New Sedation Bundles Could Limit Your Options

NCCI 12.1 takes aim at sedation with endoscopies

The National Correct Coding Initiative version 12.1 (effective April 1-June 30, 2006), which newly classifies 107 codes as components of moderate sedation (99143-99150), might not affect your reimbursement for Medicare payers, but it could have important implications for  proper coding.

Watch these bundles: As of April 1, you-ll need a modifier (such as modifier 59, Distinct procedural service) if you want to bill for moderate sedation with intracatheter introduction (36000), venipuncture (36400-36410, 36420-36425), hydration (90760) and many injection procedures, among others. This is Medicare's way of saying that it won't pay separately for any of these procedures in addition to moderate sedation, unless the bundled procedure occurs for a different reason or at a separate anatomic site.

Moderate sedation codes 99143-99144 also become components of 543 codes, including 73 codes from the respiratory and cardiovascular surgery sections, 16 cardiovascular therapeutic services codes, and 48 codes from the cardiac medicine section.

And many surgical endoscopy codes (43200-43272, 44360-44500 and 45303-45392) will now include conscious sedation, as will all E/M services. You won't be able to use a modifier to override any of those edits.

Translation: You won't be coding separately for conscious sedation with certain endoscopies or during any E/M visit.

You May Not Mind the Cents

The new edits might not have much effect on your reimbursement for Medicare payers. -These services were historically considered bundled, and I see nothing yet that indicates they have changed their minds,- says Margaret Loftus with Stanford Hospital and Clinics.

In fact, many procedures that may warrant conscious sedation don't include the cost of that service, but carriers deny separate payment for 99143-99144 anyhow, says Carrie Ontiveros, coding specialist with the Wichita Clinic in Wichita, Kan. Codes 99143-99144 have no relative value units (RVUs), and Medicare has granted them -C- status. In practice, such -carrier-priced- codes aren't paid at all.

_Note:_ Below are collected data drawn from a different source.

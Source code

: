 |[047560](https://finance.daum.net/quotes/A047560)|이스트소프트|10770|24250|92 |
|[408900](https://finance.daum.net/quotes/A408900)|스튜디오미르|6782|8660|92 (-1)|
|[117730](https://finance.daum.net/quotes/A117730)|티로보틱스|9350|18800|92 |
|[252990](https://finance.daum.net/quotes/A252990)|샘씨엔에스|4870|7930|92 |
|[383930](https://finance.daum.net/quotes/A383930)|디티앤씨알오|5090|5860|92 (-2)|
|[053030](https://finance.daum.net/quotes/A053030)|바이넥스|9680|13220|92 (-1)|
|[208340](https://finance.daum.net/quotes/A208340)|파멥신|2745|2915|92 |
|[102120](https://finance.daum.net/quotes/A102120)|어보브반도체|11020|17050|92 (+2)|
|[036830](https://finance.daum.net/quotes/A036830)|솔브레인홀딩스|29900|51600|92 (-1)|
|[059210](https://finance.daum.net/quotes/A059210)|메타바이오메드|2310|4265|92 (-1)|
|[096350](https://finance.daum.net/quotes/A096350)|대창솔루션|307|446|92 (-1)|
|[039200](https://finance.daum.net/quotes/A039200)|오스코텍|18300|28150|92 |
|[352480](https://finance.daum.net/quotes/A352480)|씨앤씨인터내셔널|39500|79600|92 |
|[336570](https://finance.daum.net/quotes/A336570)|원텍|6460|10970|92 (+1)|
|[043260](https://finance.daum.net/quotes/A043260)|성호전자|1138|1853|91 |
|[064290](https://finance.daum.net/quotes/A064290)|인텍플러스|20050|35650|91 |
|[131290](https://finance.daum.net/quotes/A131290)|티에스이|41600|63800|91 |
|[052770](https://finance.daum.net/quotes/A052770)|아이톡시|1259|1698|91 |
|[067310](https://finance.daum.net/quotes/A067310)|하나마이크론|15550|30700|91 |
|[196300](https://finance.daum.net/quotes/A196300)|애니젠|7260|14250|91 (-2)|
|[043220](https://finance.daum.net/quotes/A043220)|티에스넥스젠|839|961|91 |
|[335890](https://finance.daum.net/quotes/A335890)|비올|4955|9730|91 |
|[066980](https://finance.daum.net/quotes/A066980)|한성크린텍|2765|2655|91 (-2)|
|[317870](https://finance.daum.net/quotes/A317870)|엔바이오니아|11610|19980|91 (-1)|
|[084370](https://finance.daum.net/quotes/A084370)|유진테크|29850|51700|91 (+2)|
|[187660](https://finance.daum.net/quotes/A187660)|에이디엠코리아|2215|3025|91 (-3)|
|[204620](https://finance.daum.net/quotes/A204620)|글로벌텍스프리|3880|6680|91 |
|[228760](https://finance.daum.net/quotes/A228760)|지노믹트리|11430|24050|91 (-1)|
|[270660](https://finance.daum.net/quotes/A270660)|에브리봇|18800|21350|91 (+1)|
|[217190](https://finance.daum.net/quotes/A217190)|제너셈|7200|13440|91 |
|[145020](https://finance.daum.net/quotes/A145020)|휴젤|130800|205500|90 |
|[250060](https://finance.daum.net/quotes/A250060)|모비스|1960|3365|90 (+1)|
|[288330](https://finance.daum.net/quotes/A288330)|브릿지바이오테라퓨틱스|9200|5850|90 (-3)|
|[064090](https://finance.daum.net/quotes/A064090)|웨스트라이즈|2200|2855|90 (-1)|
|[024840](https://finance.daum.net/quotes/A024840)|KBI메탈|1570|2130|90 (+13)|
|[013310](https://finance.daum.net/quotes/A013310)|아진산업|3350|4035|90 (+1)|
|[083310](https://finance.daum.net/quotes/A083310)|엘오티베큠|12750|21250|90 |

-CPT guidelines specifically outline which services include conscious sedation.- But physicians who perform conscious sedation -are basically providing a free service,- at least for Medicare carriers, Ontiveros adds.

Why care? The important point for Medicare payers is: In the past, you were free to code for conscious sedation (and, from the standpoint of complete coding, you should have done so) in addition to ERCP (43260, Endoscopic retrograde cholangiopancreatography ...), for instance. From this point forward, you should no longer even report 99143-99144 separately with procedures to which NCCI bundles them.

Remember: Non-Medicare payers may indeed pay for 99143-99144, and you can always specify reimbursement for conscious sedation during your contract negotiations. So don't assume private payers won't reimburse you just because Medicare won-t.